• _Activity_:
Would you restate each line of the data below word for word, without its pictures?
── Task data ──
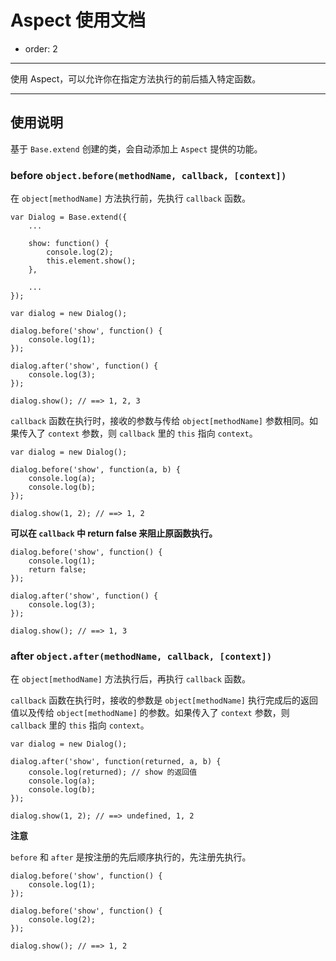 
# Aspect 使用文档

- order: 2

---

使用 Aspect，可以允许你在指定方法执行的前后插入特定函数。

---

## 使用说明

基于 `Base.extend` 创建的类，会自动添加上 `Aspect` 提供的功能。


### before `object.before(methodName, callback, [context])`

在 `object[methodName]` 方法执行前，先执行 `callback` 函数。

```
var Dialog = Base.extend({
    ...

    show: function() {
        console.log(2);
        this.element.show();
    },

    ...
});

var dialog = new Dialog();

dialog.before('show', function() {
    console.log(1);
});

dialog.after('show', function() {
    console.log(3);
});

dialog.show(); // ==> 1, 2, 3
```

`callback` 函数在执行时，接收的参数与传给 `object[methodName]` 参数相同。如果传入了
`context` 参数，则 `callback` 里的 `this` 指向 `context`。

```
var dialog = new Dialog();

dialog.before('show', function(a, b) {
    console.log(a);
    console.log(b);
});

dialog.show(1, 2); // ==> 1, 2
```

**可以在 `callback` 中 return false 来阻止原函数执行。**

```
dialog.before('show', function() {
    console.log(1);
    return false;
});

dialog.after('show', function() {
    console.log(3);
});

dialog.show(); // ==> 1, 3
```


### after `object.after(methodName, callback, [context])`

在 `object[methodName]` 方法执行后，再执行 `callback` 函数。

`callback` 函数在执行时，接收的参数是 `object[methodName]` 执行完成后的返回值以及传给 `object[methodName]` 的参数。如果传入了
`context` 参数，则 `callback` 里的 `this` 指向 `context`。

```
var dialog = new Dialog();

dialog.after('show', function(returned, a, b) {
	console.log(returned); // show 的返回值
    console.log(a);
    console.log(b);
});

dialog.show(1, 2); // ==> undefined, 1, 2
```

**注意**

`before` 和 `after` 是按注册的先后顺序执行的，先注册先执行。

```
dialog.before('show', function() {
    console.log(1);
});

dialog.before('show', function() {
    console.log(2);
});

dialog.show(); // ==> 1, 2
```
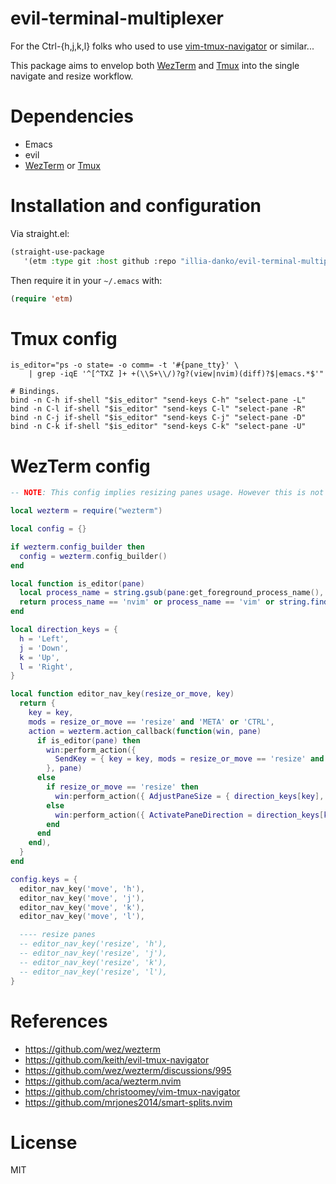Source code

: # evil-terminal-multiplexer

For the Ctrl-{h,j,k,l} folks who used to use
[vim-tmux-navigator](https://github.com/christoomey/vim-tmux-navigator) or
similar...

This package aims to envelop both [WezTerm](https://github.com/wez/wezterm) and
[Tmux](https://github.com/tmux/tmux) into the single navigate and resize workflow.

# Dependencies

- Emacs
- evil
- [WezTerm](https://github.com/wez/wezterm) or [Tmux](https://github.com/tmux/tmux)

# Installation and configuration

Via straight.el:

```lisp
(straight-use-package
   '(etm :type git :host github :repo "illia-danko/evil-terminal-multiplexer"))
```

Then require it in your `~/.emacs` with:

```lisp
(require 'etm)
```

# Tmux config

```
is_editor="ps -o state= -o comm= -t '#{pane_tty}' \
    | grep -iqE '^[^TXZ ]+ +(\\S+\\/)?g?(view|nvim)(diff)?$|emacs.*$'"

# Bindings.
bind -n C-h if-shell "$is_editor" "send-keys C-h" "select-pane -L"
bind -n C-l if-shell "$is_editor" "send-keys C-l" "select-pane -R"
bind -n C-j if-shell "$is_editor" "send-keys C-j" "select-pane -D"
bind -n C-k if-shell "$is_editor" "send-keys C-k" "select-pane -U"
```

# WezTerm config

```lua
-- NOTE: This config implies resizing panes usage. However this is not supported yet.

local wezterm = require("wezterm")

local config = {}

if wezterm.config_builder then
  config = wezterm.config_builder()
end

local function is_editor(pane)
  local process_name = string.gsub(pane:get_foreground_process_name(), '(.*[/\\])(.*)', '%2')
  return process_name == 'nvim' or process_name == 'vim' or string.find(process_name, 'emacs')
end

local direction_keys = {
  h = 'Left',
  j = 'Down',
  k = 'Up',
  l = 'Right',
}

local function editor_nav_key(resize_or_move, key)
  return {
    key = key,
    mods = resize_or_move == 'resize' and 'META' or 'CTRL',
    action = wezterm.action_callback(function(win, pane)
      if is_editor(pane) then
        win:perform_action({
          SendKey = { key = key, mods = resize_or_move == 'resize' and 'META' or 'CTRL' },
        }, pane)
      else
        if resize_or_move == 'resize' then
          win:perform_action({ AdjustPaneSize = { direction_keys[key], 3 } }, pane)
        else
          win:perform_action({ ActivatePaneDirection = direction_keys[key] }, pane)
        end
      end
    end),
  }
end

config.keys = {
  editor_nav_key('move', 'h'),
  editor_nav_key('move', 'j'),
  editor_nav_key('move', 'k'),
  editor_nav_key('move', 'l'),

  ---- resize panes
  -- editor_nav_key('resize', 'h'),
  -- editor_nav_key('resize', 'j'),
  -- editor_nav_key('resize', 'k'),
  -- editor_nav_key('resize', 'l'),
}
```


# References

* https://github.com/wez/wezterm
* https://github.com/keith/evil-tmux-navigator
* https://github.com/wez/wezterm/discussions/995
* https://github.com/aca/wezterm.nvim
* https://github.com/christoomey/vim-tmux-navigator
* https://github.com/mrjones2014/smart-splits.nvim

# License

MIT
───
• _Written solution_:
# Aspect 使用文档

- order: 2

---

使用 Aspect，可以允许你在指定方法执行的前后插入特定函数。

---

## 使用说明

基于 `Base.extend` 创建的类，会自动添加上 `Aspect` 提供的功能。


### before `object.before(methodName, callback, [context])`

在 `object[methodName]` 方法执行前，先执行 `callback` 函数。

```
var Dialog = Base.extend({
    ...

    show: function() {
        console.log(2);
        this.element.show();
    },

    ...
});

var dialog = new Dialog();

dialog.before('show', function() {
    console.log(1);
});

dialog.after('show', function() {
    console.log(3);
});

dialog.show(); // ==> 1, 2, 3
```

`callback` 函数在执行时，接收的参数与传给 `object[methodName]` 参数相同。如果传入了
`context` 参数，则 `callback` 里的 `this` 指向 `context`。

```
var dialog = new Dialog();

dialog.before('show', function(a, b) {
    console.log(a);
    console.log(b);
});

dialog.show(1, 2); // ==> 1, 2
```

**可以在 `callback` 中 return false 来阻止原函数执行。**

```
dialog.before('show', function() {
    console.log(1);
    return false;
});

dialog.after('show', function() {
    console.log(3);
});

dialog.show(); // ==> 1, 3
```


### after `object.after(methodName, callback, [context])`

在 `object[methodName]` 方法执行后，再执行 `callback` 函数。

`callback` 函数在执行时，接收的参数是 `object[methodName]` 执行完成后的返回值以及传给 `object[methodName]` 的参数。如果传入了
`context` 参数，则 `callback` 里的 `this` 指向 `context`。

```
var dialog = new Dialog();

dialog.after('show', function(returned, a, b) {
	console.log(returned); // show 的返回值
    console.log(a);
    console.log(b);
});

dialog.show(1, 2); // ==> undefined, 1, 2
```

**注意**

`before` 和 `after` 是按注册的先后顺序执行的，先注册先执行。

```
dialog.before('show', function() {
    console.log(1);
});

dialog.before('show', function() {
    console.log(2);
});

dialog.show(); // ==> 1, 2
```
Source code

: # evil-terminal-multiplexer

For the Ctrl-{h,j,k,l} folks who used to use
[vim-tmux-navigator](https://github.com/christoomey/vim-tmux-navigator) or
similar...

This package aims to envelop both [WezTerm](https://github.com/wez/wezterm) and
[Tmux](https://github.com/tmux/tmux) into the single navigate and resize workflow.

# Dependencies

- Emacs
- evil
- [WezTerm](https://github.com/wez/wezterm) or [Tmux](https://github.com/tmux/tmux)

# Installation and configuration

Via straight.el:

```lisp
(straight-use-package
   '(etm :type git :host github :repo "illia-danko/evil-terminal-multiplexer"))
```

Then require it in your `~/.emacs` with:

```lisp
(require 'etm)
```

# Tmux config

```
is_editor="ps -o state= -o comm= -t '#{pane_tty}' \
    | grep -iqE '^[^TXZ ]+ +(\\S+\\/)?g?(view|nvim)(diff)?$|emacs.*$'"

# Bindings.
bind -n C-h if-shell "$is_editor" "send-keys C-h" "select-pane -L"
bind -n C-l if-shell "$is_editor" "send-keys C-l" "select-pane -R"
bind -n C-j if-shell "$is_editor" "send-keys C-j" "select-pane -D"
bind -n C-k if-shell "$is_editor" "send-keys C-k" "select-pane -U"
```

# WezTerm config

```lua
-- NOTE: This config implies resizing panes usage. However this is not supported yet.

local wezterm = require("wezterm")

local config = {}

if wezterm.config_builder then
  config = wezterm.config_builder()
end

local function is_editor(pane)
  local process_name = string.gsub(pane:get_foreground_process_name(), '(.*[/\\])(.*)', '%2')
  return process_name == 'nvim' or process_name == 'vim' or string.find(process_name, 'emacs')
end

local direction_keys = {
  h = 'Left',
  j = 'Down',
  k = 'Up',
  l = 'Right',
}

local function editor_nav_key(resize_or_move, key)
  return {
    key = key,
    mods = resize_or_move == 'resize' and 'META' or 'CTRL',
    action = wezterm.action_callback(function(win, pane)
      if is_editor(pane) then
        win:perform_action({
          SendKey = { key = key, mods = resize_or_move == 'resize' and 'META' or 'CTRL' },
        }, pane)
      else
        if resize_or_move == 'resize' then
          win:perform_action({ AdjustPaneSize = { direction_keys[key], 3 } }, pane)
        else
          win:perform_action({ ActivatePaneDirection = direction_keys[key] }, pane)
        end
      end
    end),
  }
end

config.keys = {
  editor_nav_key('move', 'h'),
  editor_nav_key('move', 'j'),
  editor_nav_key('move', 'k'),
  editor_nav_key('move', 'l'),

  ---- resize panes
  -- editor_nav_key('resize', 'h'),
  -- editor_nav_key('resize', 'j'),
  -- editor_nav_key('resize', 'k'),
  -- editor_nav_key('resize', 'l'),
}
```


# References

* https://github.com/wez/wezterm
* https://github.com/keith/evil-tmux-navigator
* https://github.com/wez/wezterm/discussions/995
* https://github.com/aca/wezterm.nvim
* https://github.com/christoomey/vim-tmux-navigator
* https://github.com/mrjones2014/smart-splits.nvim

# License

MIT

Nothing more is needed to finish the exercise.